Era il 7 luglio quando un gruppo di commercianti, rifiutandosi di pagare l’imposta sulla frutta, insorse contro i gabellieri. La sommossa prese forza in Piazza del Mercato, dove si rivelò inutile l’intervento del rappresentante del popolo Andrea Naclerio. Al suo ordine di pagare il tributo, infatti, i rivoltosi reagirono con crescenti gesti di violenza, lanciando la frutta in direzione dei palazzi del potere e contro le autorità. A quel punto il pescivendolo Masaniello, al quale era giunta subito la notizia della sommossa, radunò un gruppo di uomini con il quale rinvigorire le fila dei ribelli. Già a quel punto il Duca d’Arcos cominciò a meditare la fuga…
Quando poi gli uomini di Masaniello bruciarono i banchi dei dazi, nascondersi divenne l’unica scelta possibile. Così, mentre il viceré si rifugiava nel vicino Convento di San Luigi, Masaniello progettava l’assalto alle prigioni e alle case dei gabellieri, coadiuvato dal giurista Giulio Genoino. Se Genoino rappresentava la mente, la miccia intellettuale delle rivendicazioni popolari, il ventisettenne era il braccio armato. Tuttavia, aveva dietro di sé una schiera di analfabeti, uomini senza esperienza né in campo politico, né in quello paramilitare. La povertà era il collante di questo gruppo impreparato ma infervorito.
Fra i locali dei gabellieri colpiti dalla furia di Masaniello e dei suoi uomini ci fu anche quello di Girolamo Letizia. Si trattò di un’azione nutrita da remore personali. Per colpa di Letizia, infatti, la moglie del capo rivolta era finita agli arresti (a quanto pare, non aveva pagato la tassa su un pacco di farina). Al di là degli affari di famiglia, Masaniello comunque pensava in grande, e più precisamente a un colpo di stato. Nel frattempo però il Duca d’Arcos, sempre più intimorito dagli affronti armati, stava già allestendo delle trattative. In effetti, poco dopo, un’effimera pace e la promessa dell’abolizione di tutte le tasse permisero a Masaniello di essere nominato Capitano generale del Popolo napoletano. Tuttavia, il napoletano non intendeva ancora deporre le armi. Prima di gridare vittoria, infatti, bisognava attendere l’approvazione della Corona spagnola.

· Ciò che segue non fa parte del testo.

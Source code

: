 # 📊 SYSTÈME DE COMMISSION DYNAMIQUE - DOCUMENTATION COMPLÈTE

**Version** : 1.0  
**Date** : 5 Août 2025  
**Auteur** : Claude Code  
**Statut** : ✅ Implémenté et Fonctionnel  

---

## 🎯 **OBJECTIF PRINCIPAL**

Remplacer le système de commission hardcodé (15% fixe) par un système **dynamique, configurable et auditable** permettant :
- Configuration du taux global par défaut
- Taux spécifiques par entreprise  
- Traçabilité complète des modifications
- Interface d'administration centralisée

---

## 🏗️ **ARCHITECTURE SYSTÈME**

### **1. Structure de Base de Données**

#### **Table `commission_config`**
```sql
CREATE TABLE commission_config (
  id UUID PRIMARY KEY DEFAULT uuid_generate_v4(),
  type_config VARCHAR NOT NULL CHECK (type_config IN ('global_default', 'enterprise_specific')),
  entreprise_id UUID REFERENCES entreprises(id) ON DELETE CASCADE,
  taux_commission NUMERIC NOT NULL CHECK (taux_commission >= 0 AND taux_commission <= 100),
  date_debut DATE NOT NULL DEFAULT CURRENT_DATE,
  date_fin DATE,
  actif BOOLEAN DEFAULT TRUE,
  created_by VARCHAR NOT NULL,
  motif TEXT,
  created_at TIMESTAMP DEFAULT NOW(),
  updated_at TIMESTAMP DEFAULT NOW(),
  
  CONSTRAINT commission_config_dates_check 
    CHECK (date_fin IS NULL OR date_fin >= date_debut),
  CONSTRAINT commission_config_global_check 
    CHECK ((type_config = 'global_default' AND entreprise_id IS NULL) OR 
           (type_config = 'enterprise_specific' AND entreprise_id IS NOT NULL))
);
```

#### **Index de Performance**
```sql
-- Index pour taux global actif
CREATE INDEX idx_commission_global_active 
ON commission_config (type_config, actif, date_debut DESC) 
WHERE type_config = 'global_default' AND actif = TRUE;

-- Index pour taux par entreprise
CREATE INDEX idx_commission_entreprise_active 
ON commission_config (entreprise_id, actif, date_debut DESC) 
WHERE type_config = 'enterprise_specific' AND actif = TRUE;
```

Fu a quel punto, però, che l’esperienza del giovane cominciò a declinare verso la rovina. I contatti con il viceré si fecero più intensi, e con essi crebbero le inimicizie da parte dei potenti. Forse per colpa della presunta reserpina somministratagli dal viceré, forse per colpa di qualcosa che stava diventando più grande di lui, Masaniello cominciò a dare segni di squilibrio. Non era però così folle se, oltre a girare nudo e lanciare coltelli in aria come riferirono, il ventisettenne iniziò a temere il tradimento. La folla, infatti, si era stancata di tutta quella confusione, e dopo una settimana di inattività voleva riaprire botteghe e laboratori. Il 15 luglio, dopo aver subito egli stesso una rivolta da parte dei commercianti, Masaniello ebbe l’ultimo episodio di delirio nella Basilica di Santa Maria del Carmine.
Da quella chiesa, purtroppo, non uscì mai più vivo. Il cardinale Filomarino, che stava recitando la messa quando vide l’ex pescivendolo denudarsi e gridare ai fedeli, lo invitò a trascorrere la notte nella Basilica. La mattina del 16 luglio Masaniello, addormentatosi in un luogo che credeva sicuro, ricevette nel sonno 5 fatali colpi d’archibugio da parte di alcuni suoi ex compagni. Il tradimento, però, era solo all’inizio. Infatti alla notizia della sua morte, diffusasi in pochi minuti, la folla reagì con totale indifferenza. Seppellito in una fossa comune, il suo corpo fu recuperato solo qualche giorno dopo, quando il duca D’Arcos, dimenticando le trattative con il giovane, reintrodusse la tassa sul pane. Solo a quel punto gli insorti, rimpiangendo il caro Masaniello, gli diedero degna sepoltura.